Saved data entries
------------------------------------------------------------------------

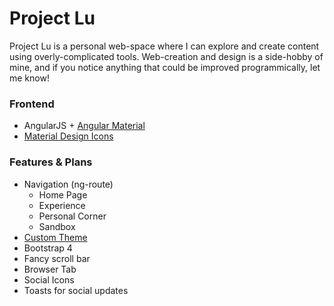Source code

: # Project Lu

Project Lu is a personal web-space where I can explore and create content using overly-complicated tools. Web-creation and design is a side-hobby of mine, and if you notice anything that could be improved programmically, let me know!


### Frontend

* AngularJS + [Angular Material](https://material.angularjs.org)
* [Material Design Icons](http://google.github.io/material-design-icons/#getting-icons)


### Features & Plans

* Navigation (ng-route)
    * Home Page
    * Experience
    * Personal Corner
    * Sandbox
* [Custom Theme](https://material.angularjs.org/latest/Theming/03_configuring_a_theme)
* Bootstrap 4
* Fancy scroll bar
* Browser Tab
* Social Icons
* Toasts for social updates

------------------------------------------------------------------------

_Your task_
Where in the records does the string "https" appear? Copy every line that has it.

_Answer for this exercise_
* AngularJS + [Angular Material](https://material.angularjs.org)
* [Custom Theme](https://material.angularjs.org/latest/Theming/03_configuring_a_theme)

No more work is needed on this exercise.